Avevo appena fatto notare che la donna dispersa poteva essere ancora viva e che avremmo dovuto seguire le tracce, quando un ringhio terrificante uscì dalle tenebre. Seguì un suono allarmante mescolato a un rumore di ossa frantumate che fece venire la nausea a molti di noi.
Ci sparpagliammo tutti per il labirinto di cortili. Qualcuno portò sul posto una moto con le luci accese.
Un’ombra grigia saltò oltre un muro mentre un fucile faceva fuoco, lasciandosi alle spalle una scena di orrore che sembrava tipica di un quadro di Goya. Mentre alcuni componenti della squadra si fermavano sul posto per occuparsi dei resti maciullati e coprirli con un telone, una dozzina di noi si lanciarono in avanti per vendicarsi di quella bestia diabolica. Le Coutre e io guidavamo il gruppo, seguiti dai gendarmi. Avevo portato Andrew con noi per risparmiargli la scena che ci eravamo lasciati alle spalle, e anche lui teneva bene il passo mio e del sindaco. Udimmo un ringhio provenire dal boschetto che ci stava davanti e Andrew si lanciò in avanti con una torcia e un pesante bastone, nonostante le mie grida. Gli urlai di tornare indietro, ma la squadra si era ormai disposta a ventaglio. La mia preoccupazione maggiore riguardava i proiettili vaganti che potevano partire da qualche tiratore particolarmente eccitabile, dal momento che non pensavo che il lupo si sarebbe fermato.
Di colpo riapparve, con gli occhi fiammeggianti, e furono sparati diversi colpi, ma la bestia fuggi.
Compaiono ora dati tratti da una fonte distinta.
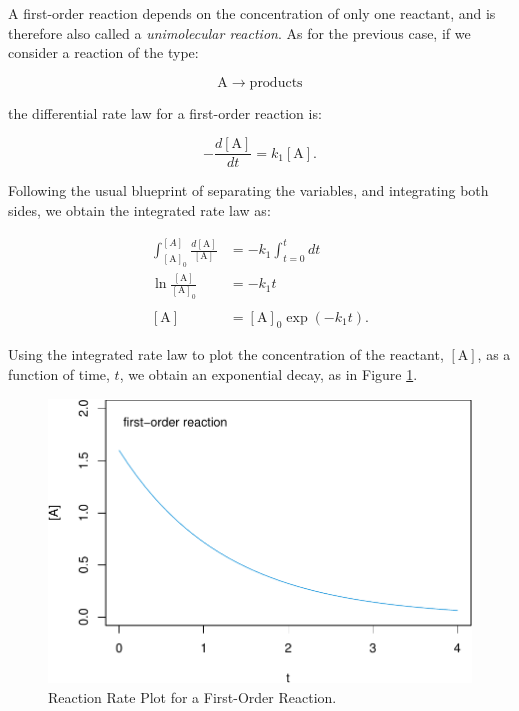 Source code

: \documentclass[
  9pt,
]{extbook}
\theoremstyle{definition}
\theoremstyle{definition}
\theoremstyle{definition}
\theoremstyle{remark}
\begin{document}
A first-order reaction depends on the concentration of only one reactant, and is therefore also called a \emph{unimolecular reaction}. As for the previous case, if we consider a reaction of the type:

\begin{equation}
\mathrm{A}\rightarrow \text{products}
\end{equation}

the differential rate law for a first-order reaction is:

\begin{equation}
- \frac{d[\mathrm{A}]}{dt}=k_1 [\mathrm{A}].
\label{eq:kin6}
\end{equation}

Following the usual blueprint of separating the variables, and integrating both sides, we obtain the integrated rate law as:

\begin{equation}
\begin{aligned}
\int_{[\mathrm{A}]_0}^{[A]} \frac{d[\mathrm{A}]}{[\mathrm{A}]} &= -k_1 \int_{t=0}^{t} dt \\
\ln \frac{[\mathrm{A}]}{[\mathrm{A}]_0}&=-k_1 t\\ \\
[\mathrm{A}] &= [\mathrm{A}]_0 \exp(-k_1 t).
\end{aligned}
\label{eq:kin7}
\end{equation}

Using the integrated rate law to plot the concentration of the reactant, \([\mathrm{A}]\), as a function of time, \(t\), we obtain an exponential decay, as in Figure \ref{fig:figk2}.

\begin{figure}

{\centering \includegraphics{pchem1_files/figure-latex/figk2-1} 

}

\caption{Reaction Rate Plot for a First-Order Reaction.}\label{fig:figk2}
\end{figure}
\end{document}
Quando arrivammo sul posto non c’erano macchie di sangue. Poi alle mie spalle apparve Jaeckel, gli occhi scintillanti per l’eccitazione. Il suo petto si alzava e si abbassava per lo sforzo.
— Là! — gridò eccitato. — Là!
Seguii il suo dito puntato e vidi i rami del boschetto muoversi e ondeggiare.
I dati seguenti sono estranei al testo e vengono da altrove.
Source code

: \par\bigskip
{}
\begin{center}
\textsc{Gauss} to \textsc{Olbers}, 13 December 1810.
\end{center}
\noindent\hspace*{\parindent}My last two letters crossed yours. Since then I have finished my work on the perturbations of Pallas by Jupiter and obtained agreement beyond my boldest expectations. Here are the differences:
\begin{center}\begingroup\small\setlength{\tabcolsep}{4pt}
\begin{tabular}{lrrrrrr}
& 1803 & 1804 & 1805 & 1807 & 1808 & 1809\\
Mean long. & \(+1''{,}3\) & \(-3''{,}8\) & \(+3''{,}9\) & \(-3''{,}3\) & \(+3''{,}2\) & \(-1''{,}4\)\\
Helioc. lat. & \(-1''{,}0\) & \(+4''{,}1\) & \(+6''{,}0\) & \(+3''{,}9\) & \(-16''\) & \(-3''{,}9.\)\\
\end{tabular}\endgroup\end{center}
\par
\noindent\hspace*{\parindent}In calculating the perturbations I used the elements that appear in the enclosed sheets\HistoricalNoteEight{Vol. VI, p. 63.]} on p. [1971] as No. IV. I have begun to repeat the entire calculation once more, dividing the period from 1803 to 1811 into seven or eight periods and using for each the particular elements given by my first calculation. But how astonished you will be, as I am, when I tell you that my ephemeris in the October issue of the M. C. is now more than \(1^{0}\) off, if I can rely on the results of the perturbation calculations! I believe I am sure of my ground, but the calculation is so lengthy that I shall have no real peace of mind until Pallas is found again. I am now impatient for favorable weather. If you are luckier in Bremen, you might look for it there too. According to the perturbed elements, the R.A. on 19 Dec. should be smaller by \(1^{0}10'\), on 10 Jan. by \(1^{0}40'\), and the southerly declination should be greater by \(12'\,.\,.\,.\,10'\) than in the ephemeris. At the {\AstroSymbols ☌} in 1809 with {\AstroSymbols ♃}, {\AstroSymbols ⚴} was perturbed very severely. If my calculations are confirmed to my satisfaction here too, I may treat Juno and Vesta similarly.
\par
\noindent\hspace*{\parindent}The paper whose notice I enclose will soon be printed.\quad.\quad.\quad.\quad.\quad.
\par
— Eccolo là — urlò Jaeckel. — L’uomo-lupo!
Alzò il fucile prima che potessi fermarlo. L’esplosione si abbatté come una pesante ferita sul mio cuore. Un corpo di notevoli dimensioni uscì barcollando dal boschetto e rotolò quasi ai nostri piedi. Mi lanciai in avanti, pieno di orrore. Andrew era steso a terra, il sangue gli fluiva dalla bocca inzuppando la neve.
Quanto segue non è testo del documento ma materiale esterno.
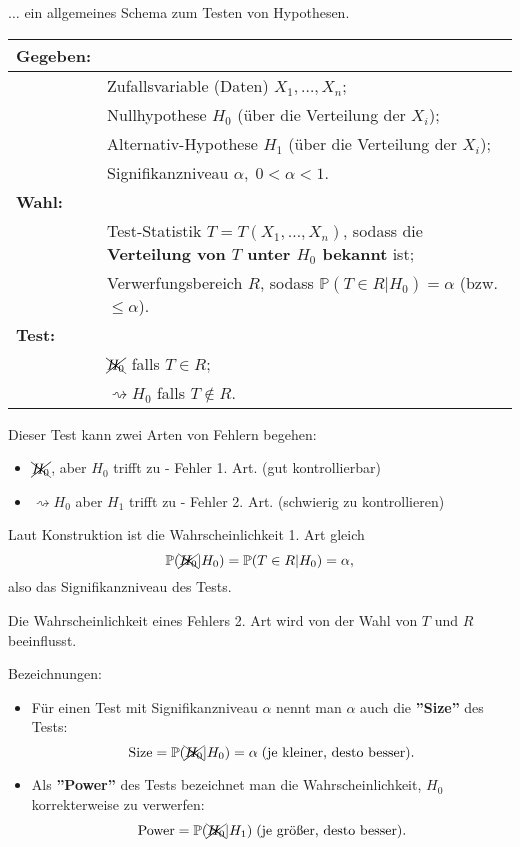 \documentclass{tstextbook}
\newcommand{\Prob}{\mathbb P}
\begin{document}
$\ldots$ ein allgemeines Schema zum Testen von Hypothesen. 
\vspace{0.5cm}

\begin{tabular}{ll}
	\textbf{Gegeben:}	& 	\\
	\midrule
				& Zufallsvariable (Daten) $ X_1,\ldots, X_n $; \\
				& Nullhypothese $ H_0 $ (über die Verteilung der $ X_i $); \\
				& Alternativ-Hypothese $ H_1 $ (über die Verteilung der $ X_i $); \\
				& Signifikanzniveau $ \alpha, \; 0<\alpha<1. $ \\
	\midrule
	\textbf{Wahl: }		& \\
	\midrule
				& Test-Statistik $ T = T(X_1,\ldots,X_n) $, sodass die \textbf{Verteilung von $ T $ unter $ H_0 $ bekannt} ist; \\
				& Verwerfungsbereich $ R $, sodass $ \Prob(T\in R|H_0) = \alpha $ (bzw. $ \le \alpha $). \\
	\midrule
	\textbf{Test: }		& \\
	\midrule
				&  $ \xcancel{H_0} $ falls $ T\in R $; \\
				& $ \rightsquigarrow H_0 $ falls $ T\notin R $.
\end{tabular}
\vspace{0.5cm}

Dieser Test kann zwei Arten von Fehlern begehen:
\begin{itemize}
	\item $ \xcancel{H_0} $, aber $ H_0 $ trifft zu - Fehler 1. Art. (gut kontrollierbar)
	\item $ \rightsquigarrow H_0 $ aber $ H_1 $ trifft zu - Fehler 2. Art. (schwierig zu kontrollieren)
\end{itemize}

Laut Konstruktion ist die Wahrscheinlichkeit 1. Art gleich 
	\[
	\Prob(\xcancel{H_0}|H_0) = \Prob(T\in R|H_0) = \alpha,
	\]
also das Signifikanzniveau des Tests.

Die Wahrscheinlichkeit eines Fehlers 2. Art wird von der Wahl von $ T $ und $ R $ beeinflusst. 

\begin{remark}
	Bezeichnungen: 
	\begin{itemize}
		\item Für einen Test mit Signifikanzniveau $ \alpha $ nennt man $ \alpha $ auch die \textbf{''Size''} des Tests:
		\[
		\text{Size} = \Prob(\xcancel{H_0}|H_0)=\alpha \; (\text{je kleiner, desto besser}).
		\]
		\item Als \textbf{''Power''} des Tests bezeichnet man die Wahrscheinlichkeit, $ H_0 $ korrekterweise zu verwerfen:
		\[
		\text{Power} = \Prob(\xcancel{H_0}|H_1) \; (\text{je größer, desto besser}).
		\]
	\end{itemize}
\end{remark}
\end{document}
Gli sollevai la testa, rendendomi a malapena conto di quello che stavo facendo. La mano bendata gli ricadde sul petto. Alle mie spalle, i componenti della squadra trattennero il fiato.
Andrew aprì gli occhi. — Mi sono tagliato spaccando la legna, papà — disse. — È la verità.
Poi morì.
— Ti credo, ragazzo mio — dissi, cullandogli dolcemente la testa.
Il gruppo che ci circondava si aprì per lasciar passare il dottor Lemaire. Potenti torce elettriche illuminavano la scena.
Jaeckel, la guardia di frontiera. mi stava farfugliando qualcosa all’orecchio.
— Pardon, monsieur, una tragedia terribile, ma avevo ragione. Le loup-garou! La benda sulla mano destra.
Lo udii a malapena. C’era una strana espressione di trionfo negli occhi di Jaeckel, e allora capii molte cose.
Quando si voltò per andarsene, vidi che anche lui aveva la mano destra bendata.